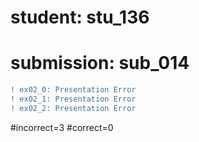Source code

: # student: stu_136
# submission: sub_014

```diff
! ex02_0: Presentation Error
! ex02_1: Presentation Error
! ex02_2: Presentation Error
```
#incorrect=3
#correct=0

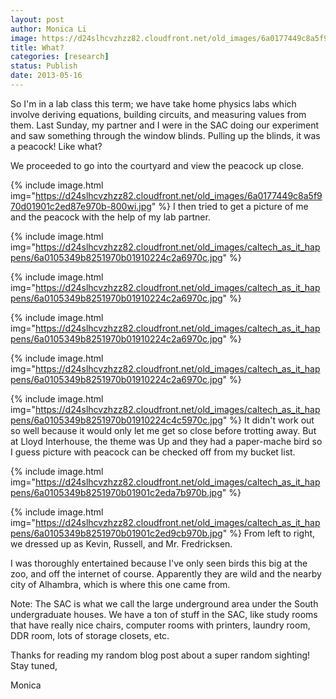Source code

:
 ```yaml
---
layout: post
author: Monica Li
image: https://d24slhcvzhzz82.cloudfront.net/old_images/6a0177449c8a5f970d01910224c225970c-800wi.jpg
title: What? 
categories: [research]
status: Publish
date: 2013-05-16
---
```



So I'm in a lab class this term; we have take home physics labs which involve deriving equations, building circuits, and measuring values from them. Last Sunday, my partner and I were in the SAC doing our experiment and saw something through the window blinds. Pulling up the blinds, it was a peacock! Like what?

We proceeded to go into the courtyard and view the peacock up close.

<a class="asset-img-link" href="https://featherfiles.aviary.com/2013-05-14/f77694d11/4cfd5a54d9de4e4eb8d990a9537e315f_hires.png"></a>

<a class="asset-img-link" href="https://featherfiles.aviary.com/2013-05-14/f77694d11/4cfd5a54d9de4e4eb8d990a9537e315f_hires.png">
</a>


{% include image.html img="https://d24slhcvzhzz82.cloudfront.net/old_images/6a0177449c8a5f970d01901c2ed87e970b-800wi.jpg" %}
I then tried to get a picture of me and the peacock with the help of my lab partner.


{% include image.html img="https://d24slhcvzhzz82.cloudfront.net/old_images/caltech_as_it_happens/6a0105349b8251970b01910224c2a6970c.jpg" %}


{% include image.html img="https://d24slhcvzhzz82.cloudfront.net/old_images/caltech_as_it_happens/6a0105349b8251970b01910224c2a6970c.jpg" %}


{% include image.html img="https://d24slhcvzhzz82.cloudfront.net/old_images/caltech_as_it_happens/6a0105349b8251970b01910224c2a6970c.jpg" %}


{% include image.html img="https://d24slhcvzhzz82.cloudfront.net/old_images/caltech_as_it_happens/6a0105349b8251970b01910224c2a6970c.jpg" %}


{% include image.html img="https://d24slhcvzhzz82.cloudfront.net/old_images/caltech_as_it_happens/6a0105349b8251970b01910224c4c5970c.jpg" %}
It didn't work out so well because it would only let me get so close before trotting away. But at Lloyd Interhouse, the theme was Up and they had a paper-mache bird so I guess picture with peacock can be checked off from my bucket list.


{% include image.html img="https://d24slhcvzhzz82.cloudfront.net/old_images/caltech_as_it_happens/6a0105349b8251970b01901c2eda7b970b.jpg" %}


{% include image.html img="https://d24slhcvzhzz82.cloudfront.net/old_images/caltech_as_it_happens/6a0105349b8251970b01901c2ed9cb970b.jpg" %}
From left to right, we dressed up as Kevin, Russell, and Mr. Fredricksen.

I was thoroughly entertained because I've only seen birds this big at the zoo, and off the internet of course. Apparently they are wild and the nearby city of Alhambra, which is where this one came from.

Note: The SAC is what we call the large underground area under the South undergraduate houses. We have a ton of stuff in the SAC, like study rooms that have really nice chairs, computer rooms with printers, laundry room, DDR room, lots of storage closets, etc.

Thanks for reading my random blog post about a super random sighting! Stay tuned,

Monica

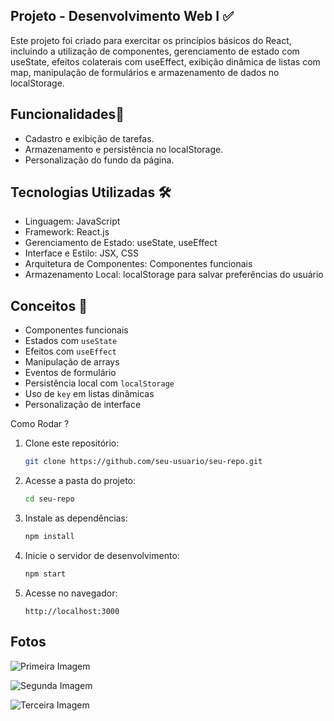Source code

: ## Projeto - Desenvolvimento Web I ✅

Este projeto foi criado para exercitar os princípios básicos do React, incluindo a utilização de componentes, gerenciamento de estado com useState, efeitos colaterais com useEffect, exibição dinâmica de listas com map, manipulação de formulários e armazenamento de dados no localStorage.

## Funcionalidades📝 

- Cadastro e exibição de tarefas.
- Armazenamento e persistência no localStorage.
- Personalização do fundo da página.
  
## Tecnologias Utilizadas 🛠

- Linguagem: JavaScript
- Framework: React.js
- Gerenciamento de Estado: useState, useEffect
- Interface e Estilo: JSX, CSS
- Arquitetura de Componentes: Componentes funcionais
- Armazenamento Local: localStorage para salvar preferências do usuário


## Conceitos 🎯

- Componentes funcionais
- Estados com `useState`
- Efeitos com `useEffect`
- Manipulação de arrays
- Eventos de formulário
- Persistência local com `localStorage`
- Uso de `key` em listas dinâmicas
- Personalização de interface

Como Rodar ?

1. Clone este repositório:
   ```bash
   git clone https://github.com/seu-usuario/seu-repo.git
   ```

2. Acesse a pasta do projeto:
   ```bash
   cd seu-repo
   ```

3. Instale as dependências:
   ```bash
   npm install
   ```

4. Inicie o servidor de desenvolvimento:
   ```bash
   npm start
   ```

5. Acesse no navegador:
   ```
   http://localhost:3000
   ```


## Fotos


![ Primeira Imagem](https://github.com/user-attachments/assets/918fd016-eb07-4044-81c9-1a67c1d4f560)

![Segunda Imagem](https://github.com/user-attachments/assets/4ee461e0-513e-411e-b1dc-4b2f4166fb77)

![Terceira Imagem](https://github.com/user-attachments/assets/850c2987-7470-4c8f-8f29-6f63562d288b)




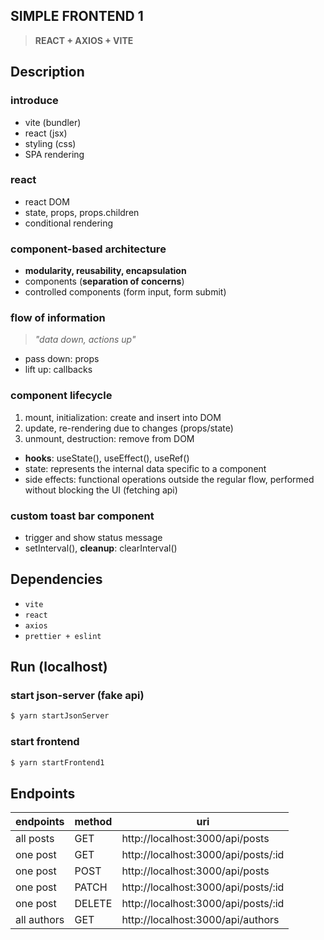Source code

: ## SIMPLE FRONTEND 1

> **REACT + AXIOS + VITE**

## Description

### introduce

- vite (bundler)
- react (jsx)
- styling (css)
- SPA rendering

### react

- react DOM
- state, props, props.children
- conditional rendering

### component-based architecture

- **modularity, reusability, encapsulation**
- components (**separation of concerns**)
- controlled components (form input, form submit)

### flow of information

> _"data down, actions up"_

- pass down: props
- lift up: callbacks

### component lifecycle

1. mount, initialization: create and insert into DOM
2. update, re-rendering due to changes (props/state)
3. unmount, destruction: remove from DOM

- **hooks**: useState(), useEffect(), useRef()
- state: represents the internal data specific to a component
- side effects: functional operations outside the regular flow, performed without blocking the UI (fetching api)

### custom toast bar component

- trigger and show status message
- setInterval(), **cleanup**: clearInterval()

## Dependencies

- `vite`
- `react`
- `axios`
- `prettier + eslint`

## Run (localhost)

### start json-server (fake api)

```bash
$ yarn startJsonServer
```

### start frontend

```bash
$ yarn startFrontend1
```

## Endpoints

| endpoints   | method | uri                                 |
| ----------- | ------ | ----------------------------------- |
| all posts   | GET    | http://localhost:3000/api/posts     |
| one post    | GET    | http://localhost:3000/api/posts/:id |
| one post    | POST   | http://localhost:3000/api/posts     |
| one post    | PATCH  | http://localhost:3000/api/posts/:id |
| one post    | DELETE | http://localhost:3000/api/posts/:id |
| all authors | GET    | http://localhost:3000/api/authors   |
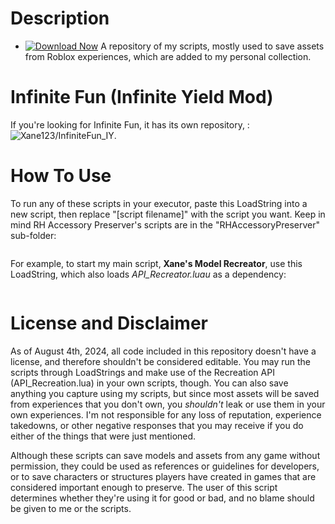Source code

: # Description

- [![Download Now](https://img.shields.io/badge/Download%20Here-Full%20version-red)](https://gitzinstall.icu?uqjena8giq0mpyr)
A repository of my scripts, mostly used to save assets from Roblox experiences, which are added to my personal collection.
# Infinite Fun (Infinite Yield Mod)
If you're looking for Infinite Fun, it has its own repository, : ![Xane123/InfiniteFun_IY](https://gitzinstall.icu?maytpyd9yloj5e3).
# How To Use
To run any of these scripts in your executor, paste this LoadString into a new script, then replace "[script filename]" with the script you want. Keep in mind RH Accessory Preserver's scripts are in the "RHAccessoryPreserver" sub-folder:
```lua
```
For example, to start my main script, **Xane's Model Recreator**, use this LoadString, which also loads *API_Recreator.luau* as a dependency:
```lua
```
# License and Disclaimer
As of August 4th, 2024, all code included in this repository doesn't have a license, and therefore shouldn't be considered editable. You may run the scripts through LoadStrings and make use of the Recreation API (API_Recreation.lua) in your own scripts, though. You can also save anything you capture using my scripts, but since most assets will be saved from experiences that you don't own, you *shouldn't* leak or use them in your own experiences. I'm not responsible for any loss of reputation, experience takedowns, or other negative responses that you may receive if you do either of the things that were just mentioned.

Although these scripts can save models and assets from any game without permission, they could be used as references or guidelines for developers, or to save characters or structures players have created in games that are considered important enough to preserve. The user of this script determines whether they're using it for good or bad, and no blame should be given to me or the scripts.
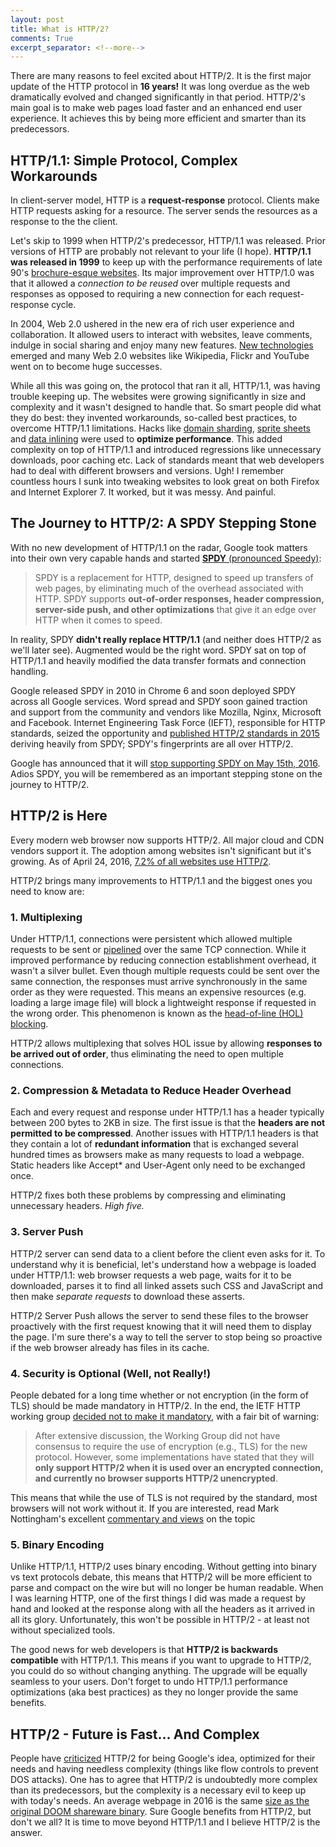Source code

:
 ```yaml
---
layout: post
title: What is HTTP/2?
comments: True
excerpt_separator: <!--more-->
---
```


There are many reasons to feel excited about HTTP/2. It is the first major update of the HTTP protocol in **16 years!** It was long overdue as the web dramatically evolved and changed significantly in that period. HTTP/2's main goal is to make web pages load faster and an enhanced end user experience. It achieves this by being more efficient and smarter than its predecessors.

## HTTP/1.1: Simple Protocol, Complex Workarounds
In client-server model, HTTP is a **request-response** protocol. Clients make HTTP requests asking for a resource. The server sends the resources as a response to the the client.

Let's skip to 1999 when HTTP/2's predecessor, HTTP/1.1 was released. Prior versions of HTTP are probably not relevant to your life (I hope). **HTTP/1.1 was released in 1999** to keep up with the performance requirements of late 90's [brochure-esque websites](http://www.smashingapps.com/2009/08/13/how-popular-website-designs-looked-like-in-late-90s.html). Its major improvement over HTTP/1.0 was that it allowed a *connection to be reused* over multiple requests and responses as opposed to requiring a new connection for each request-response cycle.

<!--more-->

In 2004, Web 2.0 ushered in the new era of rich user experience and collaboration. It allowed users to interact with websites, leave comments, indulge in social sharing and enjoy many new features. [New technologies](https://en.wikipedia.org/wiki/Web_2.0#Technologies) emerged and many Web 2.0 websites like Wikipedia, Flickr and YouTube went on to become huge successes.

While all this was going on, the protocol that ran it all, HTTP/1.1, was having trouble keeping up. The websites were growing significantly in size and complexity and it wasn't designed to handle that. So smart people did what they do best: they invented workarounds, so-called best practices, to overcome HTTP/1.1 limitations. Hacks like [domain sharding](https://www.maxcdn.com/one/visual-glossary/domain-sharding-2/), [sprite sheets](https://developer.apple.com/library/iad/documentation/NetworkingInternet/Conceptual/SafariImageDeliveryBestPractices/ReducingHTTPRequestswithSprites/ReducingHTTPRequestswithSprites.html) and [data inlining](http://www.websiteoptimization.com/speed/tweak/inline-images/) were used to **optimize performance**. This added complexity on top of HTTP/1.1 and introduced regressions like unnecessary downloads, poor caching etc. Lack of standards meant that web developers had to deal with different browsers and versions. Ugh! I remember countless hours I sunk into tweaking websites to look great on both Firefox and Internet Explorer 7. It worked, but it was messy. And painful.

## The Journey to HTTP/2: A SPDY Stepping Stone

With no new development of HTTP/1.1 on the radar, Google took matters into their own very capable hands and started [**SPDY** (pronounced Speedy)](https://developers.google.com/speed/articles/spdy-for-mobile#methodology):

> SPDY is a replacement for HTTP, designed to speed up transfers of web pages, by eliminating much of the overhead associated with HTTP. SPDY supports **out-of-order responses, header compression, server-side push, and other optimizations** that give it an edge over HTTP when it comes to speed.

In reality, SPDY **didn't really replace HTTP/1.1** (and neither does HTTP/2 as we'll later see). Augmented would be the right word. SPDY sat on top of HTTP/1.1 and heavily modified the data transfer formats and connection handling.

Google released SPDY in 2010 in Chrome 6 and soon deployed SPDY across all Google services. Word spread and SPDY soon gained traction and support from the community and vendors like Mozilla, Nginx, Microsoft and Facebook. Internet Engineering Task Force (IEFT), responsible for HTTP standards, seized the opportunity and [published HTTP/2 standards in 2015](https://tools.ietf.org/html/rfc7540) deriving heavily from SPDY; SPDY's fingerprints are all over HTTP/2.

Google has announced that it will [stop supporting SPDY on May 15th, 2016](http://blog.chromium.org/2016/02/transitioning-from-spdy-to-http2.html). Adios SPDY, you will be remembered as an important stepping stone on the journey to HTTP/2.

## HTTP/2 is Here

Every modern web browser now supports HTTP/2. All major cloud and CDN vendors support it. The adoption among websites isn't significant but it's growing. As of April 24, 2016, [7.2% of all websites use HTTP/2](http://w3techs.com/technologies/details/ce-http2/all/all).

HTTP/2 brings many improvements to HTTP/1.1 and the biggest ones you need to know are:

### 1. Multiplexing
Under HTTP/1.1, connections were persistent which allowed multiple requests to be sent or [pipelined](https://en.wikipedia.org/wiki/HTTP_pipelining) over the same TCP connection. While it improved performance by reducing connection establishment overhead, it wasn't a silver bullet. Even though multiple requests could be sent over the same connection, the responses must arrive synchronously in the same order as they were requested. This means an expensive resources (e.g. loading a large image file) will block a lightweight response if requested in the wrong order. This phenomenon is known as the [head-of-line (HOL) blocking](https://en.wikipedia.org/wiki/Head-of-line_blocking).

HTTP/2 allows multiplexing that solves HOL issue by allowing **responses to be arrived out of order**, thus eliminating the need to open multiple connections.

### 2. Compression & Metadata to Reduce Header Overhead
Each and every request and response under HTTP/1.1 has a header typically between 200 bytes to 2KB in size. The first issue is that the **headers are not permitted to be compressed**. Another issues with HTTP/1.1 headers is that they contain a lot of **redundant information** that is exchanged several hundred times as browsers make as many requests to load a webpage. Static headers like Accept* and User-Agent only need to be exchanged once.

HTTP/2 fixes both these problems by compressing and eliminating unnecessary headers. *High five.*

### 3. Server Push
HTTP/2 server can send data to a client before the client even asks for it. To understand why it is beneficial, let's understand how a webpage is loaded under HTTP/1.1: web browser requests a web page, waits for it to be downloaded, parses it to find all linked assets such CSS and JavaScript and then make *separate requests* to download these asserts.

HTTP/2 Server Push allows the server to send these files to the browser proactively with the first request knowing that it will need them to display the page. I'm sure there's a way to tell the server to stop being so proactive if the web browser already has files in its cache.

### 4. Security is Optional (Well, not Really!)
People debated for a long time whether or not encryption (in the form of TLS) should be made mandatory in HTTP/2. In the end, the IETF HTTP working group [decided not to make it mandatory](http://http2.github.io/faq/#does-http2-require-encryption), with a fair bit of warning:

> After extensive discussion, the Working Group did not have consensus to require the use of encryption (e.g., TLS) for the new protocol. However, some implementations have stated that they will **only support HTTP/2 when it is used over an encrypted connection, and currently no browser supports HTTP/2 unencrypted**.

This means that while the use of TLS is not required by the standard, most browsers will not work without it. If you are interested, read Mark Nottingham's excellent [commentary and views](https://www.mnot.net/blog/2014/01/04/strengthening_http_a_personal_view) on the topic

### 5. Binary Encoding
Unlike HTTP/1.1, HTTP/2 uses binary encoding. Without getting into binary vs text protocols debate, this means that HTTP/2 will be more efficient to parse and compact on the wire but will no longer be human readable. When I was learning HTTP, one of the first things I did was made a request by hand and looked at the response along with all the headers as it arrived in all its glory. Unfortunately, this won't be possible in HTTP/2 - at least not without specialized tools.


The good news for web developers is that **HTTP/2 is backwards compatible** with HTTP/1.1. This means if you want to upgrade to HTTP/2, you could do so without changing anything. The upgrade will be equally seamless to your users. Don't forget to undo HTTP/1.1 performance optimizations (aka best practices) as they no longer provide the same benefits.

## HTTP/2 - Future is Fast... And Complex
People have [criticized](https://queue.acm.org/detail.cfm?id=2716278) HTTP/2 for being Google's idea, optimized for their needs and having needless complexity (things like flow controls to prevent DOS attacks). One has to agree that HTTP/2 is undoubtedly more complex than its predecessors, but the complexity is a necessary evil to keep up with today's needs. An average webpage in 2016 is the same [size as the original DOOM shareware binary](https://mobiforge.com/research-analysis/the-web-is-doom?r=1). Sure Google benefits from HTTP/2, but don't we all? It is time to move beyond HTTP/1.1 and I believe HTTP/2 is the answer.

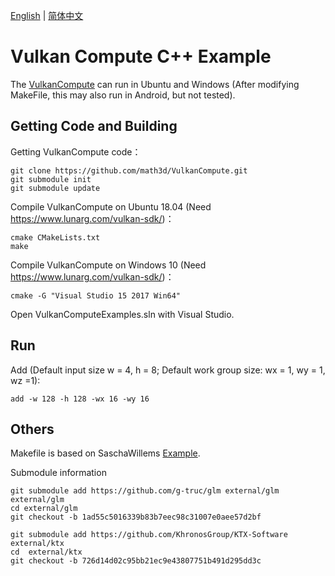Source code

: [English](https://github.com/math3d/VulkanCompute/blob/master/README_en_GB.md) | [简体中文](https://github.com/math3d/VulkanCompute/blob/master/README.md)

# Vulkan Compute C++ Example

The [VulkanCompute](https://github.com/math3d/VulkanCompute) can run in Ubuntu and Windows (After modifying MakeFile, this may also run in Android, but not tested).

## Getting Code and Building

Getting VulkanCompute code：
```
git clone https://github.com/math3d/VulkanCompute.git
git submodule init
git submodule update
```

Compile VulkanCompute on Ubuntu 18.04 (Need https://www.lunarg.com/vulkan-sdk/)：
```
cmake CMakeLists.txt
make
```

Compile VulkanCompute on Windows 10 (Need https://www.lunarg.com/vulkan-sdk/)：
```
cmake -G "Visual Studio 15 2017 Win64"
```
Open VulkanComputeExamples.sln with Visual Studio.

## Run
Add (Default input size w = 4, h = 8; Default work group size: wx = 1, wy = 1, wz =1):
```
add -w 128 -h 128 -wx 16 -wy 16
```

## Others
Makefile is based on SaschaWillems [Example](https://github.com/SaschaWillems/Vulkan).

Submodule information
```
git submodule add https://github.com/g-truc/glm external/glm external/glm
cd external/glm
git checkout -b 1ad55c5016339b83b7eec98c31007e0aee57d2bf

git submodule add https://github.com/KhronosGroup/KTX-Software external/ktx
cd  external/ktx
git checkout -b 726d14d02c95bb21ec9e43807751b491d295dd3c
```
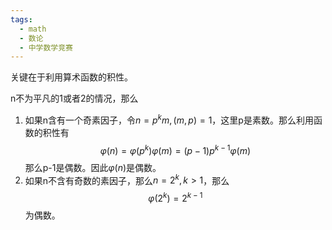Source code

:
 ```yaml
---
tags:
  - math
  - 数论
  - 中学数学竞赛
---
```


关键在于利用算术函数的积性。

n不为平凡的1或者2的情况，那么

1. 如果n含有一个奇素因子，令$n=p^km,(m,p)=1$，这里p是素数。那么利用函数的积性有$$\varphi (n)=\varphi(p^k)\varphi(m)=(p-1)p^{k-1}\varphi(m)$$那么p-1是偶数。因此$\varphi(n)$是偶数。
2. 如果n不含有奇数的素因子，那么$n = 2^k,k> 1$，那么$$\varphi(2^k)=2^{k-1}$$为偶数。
※ ※ ※
Your task:
In the entries above, count each line containing the word "same" and reply with only the count.

Output of the exercise:
3